The service has gone back and forth on its plans for the platform — known as the Next Generation Air-refueling System (NGAS) — since the program’s inception in 2023. The aircraft was originally envisioned as a low-observable, stealthy tanker that could refuel other aircraft in contested environments. But a combination of competing high-value programs and the health of the Air Force’s current tanker fleet have shrouded NGAS in uncertainty.
Gen. John Lamontagne, commander of Air Mobility Command, told reporters Monday that the service is still committed to moving forward with developing a sixth-generation tanker, adding that the officials are open to a range of possible airframe designs.

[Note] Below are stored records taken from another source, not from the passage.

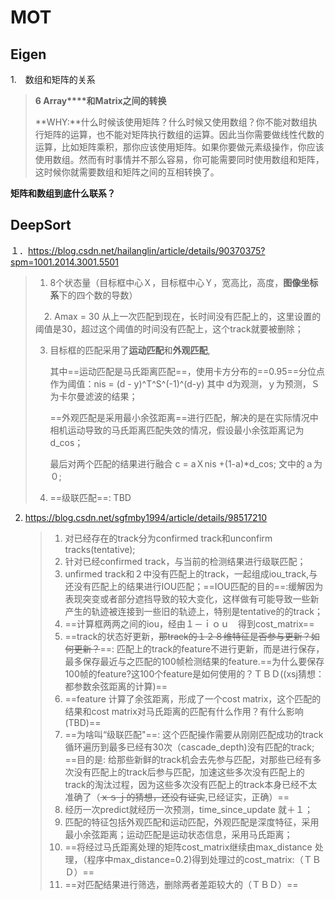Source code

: # MOT

## Eigen

1.　数组和矩阵的关系

> **6 Array****和Matrix之间的转换**
>
> **WHY:**什么时候该使用矩阵？什么时候又使用数组？你不能对数组执行矩阵的运算，也不能对矩阵执行数组的运算。因此当你需要做线性代数的运算，比如矩阵乘积，那你应该使用矩阵。如果你要做元素级操作，你应该使用数组。然而有时事情并不那么容易，你可能需要同时使用数组和矩阵，这时候你就需要数组和矩阵之间的互相转换了。

**矩阵和数组到底什么联系？**

## DeepSort

１．https://blog.csdn.net/hailanglin/article/details/90370375?spm=1001.2014.3001.5501

> 
>
> 1. 8个状态量（目标框中心Ｘ，目标框中心Ｙ，宽高比，高度，**图像坐标系**下的四个数的导数）
>
> 　2. Amax = 30 从上一次匹配到现在，长时间没有匹配上的，这里设置的阈值是30，超过这个阈值的时间没有匹配上，这个track就要被删除；
>
>  3. 目标框的匹配采用了**运动匹配**和**外观匹配**,
>
>     其中==运动匹配是马氏距离匹配==，使用卡方分布的==0.95==分位点作为阈值：nis = (d - y)^T^S^(-1)^(d-y)  其中 d为观测，ｙ为预测，Ｓ为卡尔曼滤波的结果；
>
>     ==外观匹配是采用最小余弦距离==进行匹配，解决的是在实际情况中相机运动导致的马氏距离匹配失效的情况，假设最小余弦距离记为d_cos；
>
>     最后对两个匹配的结果进行融合 c = aＸnis +(1-a)*d_cos; 文中的ａ为０;
>
>  4. ==级联匹配==: TBD
>

2. https://blog.csdn.net/sgfmby1994/article/details/98517210

   > 1.  对已经存在的track分为confirmed track和unconfirm tracks(tentative);
   > 2. 针对已经confirmed track，与当前的检测结果进行级联匹配；
   > 3. unfirmed track和２中没有匹配上的track，一起组成iou_track,与还没有匹配上的结果进行IOU匹配；==IOU匹配的目的==:缓解因为表现突变或者部分遮挡导致的较大变化，这样做有可能导致一些新产生的轨迹被连接到一些旧的轨迹上，特别是tentative的的track；
   > 4. ==计算框两两之间的iou，经由１－ｉｏｕ　得到cost_matrix==
   > 5. ==track的状态好更新，~~那track的１２８维特征是否参与更新？如何更新？~~==: 匹配上的track的feature不进行更新，而是进行保存，最多保存最近与之匹配的100帧检测结果的feature.==为什么要保存100帧的feature?这100个feature是如何使用的？ＴＢＤ((xsj猜想：都参数余弦距离的计算)==
   > 6. ==feature 计算了余弦距离，形成了一个cost matrix，这个匹配的结果和cost matrix对马氏距离的匹配有什么作用？有什么影响(TBD)==
   > 7. ==为啥叫“级联匹配"==: 这个匹配操作需要从刚刚匹配成功的track循环遍历到最多已经有30次（cascade_depth)没有匹配的track; ==目的是: 给那些新鲜的track机会去先参与匹配，对那些已经有多次没有匹配上的track后参与匹配，加速这些多次没有匹配上的track的淘汰过程，因为这些多次没有匹配上的track本身已经不太准确了（~~ｘｓｊ的猜想，还没有证实~~,已经证实，正确）==
   > 8. 经历一次predict就经历一次预测，time_since_update 就＋１；
   > 9. 匹配的特征包括外观匹配和运动匹配，外观匹配是深度特征，采用最小余弦距离；运动匹配是运动状态信息，采用马氏距离；
   > 10. ==将经过马氏距离处理的矩阵cost_matrix继续由max_distance 处理，（程序中max_distance=0.2)得到处理过的cost_matrix:（ＴＢＤ）==
   > 11. ==对匹配结果进行筛选，删除两者差距较大的（ＴＢＤ）==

“Just about every option is on the table,” Lamontagne said during AFA’s Air, Space and Cyber conference.
The Air Force has released multiple requests for information (RFI) for the NGAS program, with each informing an analysis of alternatives for the initiative to help refine the platform’s airframe, mission systems and propulsion.
“That was really a wide look at how we would do air-refueling in the future, … looking at conventional tankers we know of today — something like a [KC-135 Stratotanker] or a [KC-46 Pegasus] as is — or something with a bunch of mission systems added to it, with defense systems, connectivity, intelligence and more,” Lamontagne said. Other options include “a business jet, a blended-wing body or a signature-managed tanker,” he added.

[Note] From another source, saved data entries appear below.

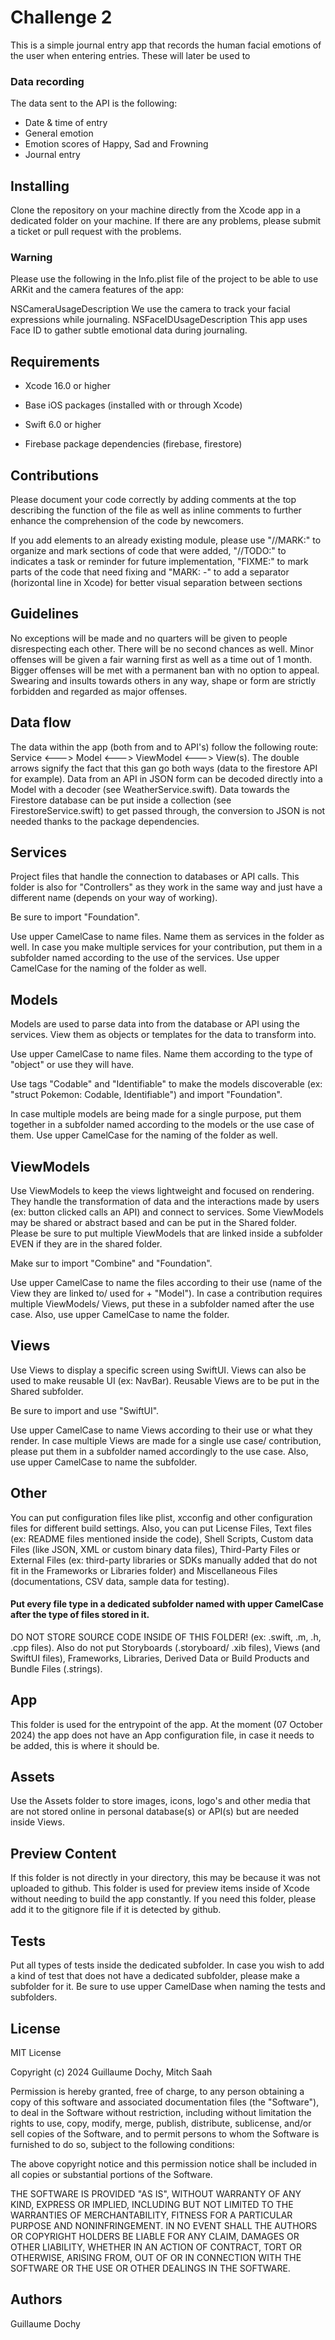# Challenge 2

This is a simple journal entry app that records the human facial emotions of the user when entering entries. These will later be used to 

### Data recording

The data sent to the API is the following: 
- Date & time of entry
- General emotion
- Emotion scores of Happy, Sad and Frowning
- Journal entry

## Installing

Clone the repository on your machine directly from the Xcode app in a dedicated folder on your machine. If there are any problems, please submit a ticket or pull request with the problems.

### Warning

Please use the following in the Info.plist file of the project to be able to use ARKit and the camera features of the app:

<key>NSCameraUsageDescription</key>
<string>We use the camera to track your facial expressions while journaling.</string>
<key>NSFaceIDUsageDescription</key>
<string>This app uses Face ID to gather subtle emotional data during journaling.</string>

## Requirements

- Xcode 16.0 or higher

- Base iOS packages (installed with or through Xcode)

- Swift 6.0 or higher

- Firebase package dependencies (firebase, firestore)

## Contributions

Please document your code correctly by adding comments at the top describing the function of the file as well as inline comments to further enhance the comprehension of the code by newcomers.

If you add elements to an already existing module, please use "//MARK:" to organize and mark sections of code that were added, "//TODO:" to indicates a task or reminder for future implementation, "FIXME:" to mark parts of the code that need fixing and "MARK: -" to add a separator (horizontal line in Xcode) for better visual separation between sections

## Guidelines

No exceptions will be made and no quarters will be given to people disrespecting each other. There will be no second chances as well. Minor offenses will be given a fair warning first as well as a time out of 1 month. Bigger offenses will be met with a permanent ban with no option to appeal. Swearing and insults towards others in any way, shape or form are strictly forbidden and regarded as major offenses. 

## Data flow

The data within the app (both from and to API's) follow the following route: Service <---> Model <---> ViewModel <---> View(s). The double arrows signify the fact that this gan go both ways (data to the firestore API for example). Data from an API in JSON form can be decoded directly into a Model with a decoder (see WeatherService.swift). Data towards the Firestore database can be put inside a collection (see FirestoreService.swift) to get passed through, the conversion to JSON is not needed thanks to the package dependencies. 

## Services

Project files that handle the connection to databases or API calls. This folder is also for "Controllers" as they work in the same way and just have a different name (depends on your way of working).

Be sure to import "Foundation".

Use  upper CamelCase to name files. Name them as services in the folder as well. In case you make multiple services for your contribution, put them in a subfolder named according to the use of the services. Use upper CamelCase for the naming of the folder as well.

## Models

Models are used to parse data into from the database or API using the services. View them as objects or templates for the data to transform into.

Use upper CamelCase to name files. Name them according to the type of "object" or use they will have.

Use tags "Codable" and "Identifiable" to make the models discoverable (ex: "struct Pokemon: Codable, Identifiable") and import "Foundation".

In case multiple models are being made for a single purpose, put them together in a subfolder named according to the models or the use case of them. Use upper CamelCase for the naming of the folder as well.

## ViewModels

Use ViewModels to keep the views lightweight and focused on rendering. They handle the transformation of data and the interactions made by users (ex: button clicked calls an API) and connect to services. Some ViewModels may be shared or abstract based and can be put in the Shared folder. Please be sure to put multiple ViewModels that are linked inside a subfolder EVEN if they are in the shared folder.

Make sur to import "Combine" and "Foundation".

Use upper CamelCase to name the files according to their use (name of the View they are linked to/ used for + "Model"). In case a contribution requires multiple ViewModels/ Views, put these in a subfolder named after the use case. Also, use upper CamelCase to name the folder.

## Views

Use Views to display a specific screen using SwiftUI. Views can also be used to make reusable UI (ex: NavBar). Reusable Views are to be put in the Shared subfolder.

Be sure to import and use "SwiftUI".

Use upper CamelCase to name Views according to their use or what they render. In case multiple Views are made for a single use case/ contribution, please put them in a subfolder named accordingly to the use case. Also, use upper CamelCase to name the subfolder.

## Other

You can put configuration files like plist, xcconfig and other configuration files for different build settings. Also, you can put License Files, Text files (ex: README files mentioned inside the code), Shell Scripts, Custom data Files (like JSON, XML or custom binary data files), Third-Party Files or External Files (ex: third-party libraries or SDKs manually added that do not fit in the Frameworks or Libraries folder) and Miscellaneous Files (documentations, CSV data, sample data for testing).

#### Put every file type in a dedicated subfolder named with upper CamelCase after the type of files stored in it.

DO NOT STORE SOURCE CODE INSIDE OF THIS FOLDER! (ex: .swift, .m, .h, .cpp files). Also do not put Storyboards (.storyboard/ .xib files), Views (and SwiftUI files), Frameworks, Libraries, Derived Data or Build Products and Bundle Files (.strings).

## App

This folder is used for the entrypoint of the app. At the moment (07 October 2024) the app does not have an App configuration file, in case it needs to be added, this is where it should be.

## Assets

Use the Assets folder to store images, icons, logo's and other media that are not stored online in personal database(s) or API(s) but are needed inside Views.

## Preview Content

If this folder is not directly in your directory, this may be because it was not uploaded to github. This folder is used for preview items inside of Xcode without needing to build the app constantly. If you need this folder, please add it to the gitignore file if it is detected by github.

## Tests

Put all types of tests inside the dedicated subfolder. In case you wish to add a kind of test that does not have a dedicated subfolder, please make a subfolder for it. Be sure to use upper CamelDase when naming the tests and subfolders.

## License

MIT License

Copyright (c) 2024 Guillaume Dochy, Mitch Saah

Permission is hereby granted, free of charge, to any person obtaining a copy
of this software and associated documentation files (the "Software"), to deal
in the Software without restriction, including without limitation the rights
to use, copy, modify, merge, publish, distribute, sublicense, and/or sell
copies of the Software, and to permit persons to whom the Software is
furnished to do so, subject to the following conditions:

The above copyright notice and this permission notice shall be included in all
copies or substantial portions of the Software.

THE SOFTWARE IS PROVIDED "AS IS", WITHOUT WARRANTY OF ANY KIND, EXPRESS OR
IMPLIED, INCLUDING BUT NOT LIMITED TO THE WARRANTIES OF MERCHANTABILITY,
FITNESS FOR A PARTICULAR PURPOSE AND NONINFRINGEMENT. IN NO EVENT SHALL THE
AUTHORS OR COPYRIGHT HOLDERS BE LIABLE FOR ANY CLAIM, DAMAGES OR OTHER
LIABILITY, WHETHER IN AN ACTION OF CONTRACT, TORT OR OTHERWISE, ARISING FROM,
OUT OF OR IN CONNECTION WITH THE SOFTWARE OR THE USE OR OTHER DEALINGS IN THE
SOFTWARE.

## Authors

Guillaume Dochy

Whether or not the service should develop a bespoke stealthy sixth-gen tanker has been a key question since NGAS work began. The Air Force’s analysis also looked at achieving survivability with a systems-based approach — such as by adding electronic warfare capabilities to reduce signatures or pairing future tankers with armed manned and unmanned platforms like the Collaborative Combat Aircraft (CCA).
One possibility the service hasn’t fully considered is an autonomous platform akin to the Navy’s MQ-25 Stingray, a carrier-based unmanned aerial refueling platform that is slated to be fielded around 2027. While the Air Force hasn’t specifically looked at an unmanned tanker design for NGAS, Lamontagne said the Navy’s work demonstrates that the technology is there.

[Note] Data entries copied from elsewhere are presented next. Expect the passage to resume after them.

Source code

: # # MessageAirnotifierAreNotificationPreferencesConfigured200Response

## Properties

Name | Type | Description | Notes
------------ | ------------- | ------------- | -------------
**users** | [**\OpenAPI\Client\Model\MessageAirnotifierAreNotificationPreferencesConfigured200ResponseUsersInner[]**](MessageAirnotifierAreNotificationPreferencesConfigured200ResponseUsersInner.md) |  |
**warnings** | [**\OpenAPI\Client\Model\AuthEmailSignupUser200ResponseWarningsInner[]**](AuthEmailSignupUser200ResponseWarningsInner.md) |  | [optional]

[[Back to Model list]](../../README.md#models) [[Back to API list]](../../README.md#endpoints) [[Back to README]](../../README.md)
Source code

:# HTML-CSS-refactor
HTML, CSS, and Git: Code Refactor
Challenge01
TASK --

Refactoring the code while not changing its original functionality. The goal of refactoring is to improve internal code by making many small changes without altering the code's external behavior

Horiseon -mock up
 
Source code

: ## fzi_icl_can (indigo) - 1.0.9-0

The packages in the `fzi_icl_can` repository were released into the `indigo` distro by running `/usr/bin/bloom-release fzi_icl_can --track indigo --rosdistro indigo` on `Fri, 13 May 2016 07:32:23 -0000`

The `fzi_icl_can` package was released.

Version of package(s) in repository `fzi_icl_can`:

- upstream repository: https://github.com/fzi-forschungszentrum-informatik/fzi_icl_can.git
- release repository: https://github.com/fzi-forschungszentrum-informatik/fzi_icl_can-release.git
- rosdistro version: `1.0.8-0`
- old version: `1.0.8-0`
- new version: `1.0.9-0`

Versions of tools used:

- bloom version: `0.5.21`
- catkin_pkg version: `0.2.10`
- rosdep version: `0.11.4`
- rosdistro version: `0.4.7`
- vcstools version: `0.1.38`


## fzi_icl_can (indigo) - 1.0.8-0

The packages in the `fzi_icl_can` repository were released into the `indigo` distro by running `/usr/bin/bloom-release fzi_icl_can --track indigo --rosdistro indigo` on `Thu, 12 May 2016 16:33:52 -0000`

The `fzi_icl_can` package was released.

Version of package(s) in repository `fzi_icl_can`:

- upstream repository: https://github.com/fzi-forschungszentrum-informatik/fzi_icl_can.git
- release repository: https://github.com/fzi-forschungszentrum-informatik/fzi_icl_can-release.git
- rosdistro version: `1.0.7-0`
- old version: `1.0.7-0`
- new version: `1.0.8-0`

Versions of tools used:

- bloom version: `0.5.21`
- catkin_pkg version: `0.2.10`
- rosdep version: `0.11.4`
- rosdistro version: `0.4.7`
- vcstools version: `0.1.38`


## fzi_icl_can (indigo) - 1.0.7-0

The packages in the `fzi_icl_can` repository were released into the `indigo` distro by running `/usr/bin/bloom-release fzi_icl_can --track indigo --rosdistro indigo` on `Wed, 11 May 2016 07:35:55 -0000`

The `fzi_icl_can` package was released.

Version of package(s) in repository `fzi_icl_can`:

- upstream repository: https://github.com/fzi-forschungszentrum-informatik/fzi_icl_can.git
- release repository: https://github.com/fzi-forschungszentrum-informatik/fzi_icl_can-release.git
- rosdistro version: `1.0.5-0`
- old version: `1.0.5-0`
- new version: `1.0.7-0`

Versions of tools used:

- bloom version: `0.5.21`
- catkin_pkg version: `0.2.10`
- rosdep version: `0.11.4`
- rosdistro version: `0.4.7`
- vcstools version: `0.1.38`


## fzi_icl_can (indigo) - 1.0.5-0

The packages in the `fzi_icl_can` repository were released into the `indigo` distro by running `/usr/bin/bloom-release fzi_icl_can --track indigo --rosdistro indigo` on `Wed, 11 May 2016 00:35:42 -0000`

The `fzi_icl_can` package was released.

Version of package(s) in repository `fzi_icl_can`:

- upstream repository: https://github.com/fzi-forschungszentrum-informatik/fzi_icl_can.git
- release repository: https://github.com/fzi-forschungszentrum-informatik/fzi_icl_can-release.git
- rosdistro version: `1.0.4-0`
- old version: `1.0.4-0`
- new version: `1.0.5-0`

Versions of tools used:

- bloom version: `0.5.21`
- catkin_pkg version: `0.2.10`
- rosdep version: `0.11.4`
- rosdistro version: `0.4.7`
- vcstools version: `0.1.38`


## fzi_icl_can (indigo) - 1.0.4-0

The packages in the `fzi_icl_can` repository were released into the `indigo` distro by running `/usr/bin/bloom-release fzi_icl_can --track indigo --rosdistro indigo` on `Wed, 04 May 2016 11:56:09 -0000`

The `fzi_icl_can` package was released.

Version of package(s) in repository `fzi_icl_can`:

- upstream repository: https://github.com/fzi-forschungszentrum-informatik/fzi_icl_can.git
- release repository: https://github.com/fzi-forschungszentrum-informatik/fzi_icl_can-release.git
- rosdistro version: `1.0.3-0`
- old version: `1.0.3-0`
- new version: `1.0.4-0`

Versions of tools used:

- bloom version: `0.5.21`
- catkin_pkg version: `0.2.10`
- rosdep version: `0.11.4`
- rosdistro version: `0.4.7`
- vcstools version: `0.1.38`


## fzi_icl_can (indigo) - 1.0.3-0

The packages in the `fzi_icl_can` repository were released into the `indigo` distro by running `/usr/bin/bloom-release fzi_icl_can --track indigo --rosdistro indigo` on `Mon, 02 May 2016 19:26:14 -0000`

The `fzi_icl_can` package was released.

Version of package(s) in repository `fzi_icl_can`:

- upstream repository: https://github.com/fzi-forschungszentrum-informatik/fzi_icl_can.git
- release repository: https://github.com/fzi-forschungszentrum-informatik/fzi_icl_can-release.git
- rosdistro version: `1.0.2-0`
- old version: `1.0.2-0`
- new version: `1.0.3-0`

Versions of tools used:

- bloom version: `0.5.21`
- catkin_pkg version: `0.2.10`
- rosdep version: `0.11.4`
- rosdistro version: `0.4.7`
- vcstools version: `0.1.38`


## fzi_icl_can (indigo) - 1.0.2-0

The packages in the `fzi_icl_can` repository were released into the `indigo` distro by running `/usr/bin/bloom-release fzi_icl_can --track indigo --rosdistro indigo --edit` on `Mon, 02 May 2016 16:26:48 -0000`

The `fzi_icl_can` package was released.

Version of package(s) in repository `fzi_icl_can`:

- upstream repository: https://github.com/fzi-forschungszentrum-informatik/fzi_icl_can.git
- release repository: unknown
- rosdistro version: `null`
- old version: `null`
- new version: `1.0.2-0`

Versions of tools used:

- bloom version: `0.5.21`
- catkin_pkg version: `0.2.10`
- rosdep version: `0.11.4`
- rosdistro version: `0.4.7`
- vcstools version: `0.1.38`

“I think we will go where the technology takes us,” he said. “I think there’s a lot of opportunity to do both, and it’s already happening with the Navy.”
Cost has been another factor influencing the Air Force’s NGAS plans, as the service has other big-ticket programs like the F-47 sixth-generation fighter jet and the B-21 Raider stealth bomber under development.
In August, the Air Force published another RFI to industry intended to help the service better understand the specific cost estimates of the NGAS airframe. Lamontagne said that because previous engagements cast such a wide net of options, the service’s analysis yielded rough estimates on how much a signature-managed platform would cost.
“This is really, at its simplest, an attempt to refine those costs, go back to industry and figure out what’s in the realm of the possible at the right level of signature management if we go down that road,” he said.
Responses to the new RFI are due Oct 24, after which the Air Force will continue to refine what it can do in the near term to ensure its current tanker fleet remains healthy, as well as what its strategy for the long term will be, Lamontagne said.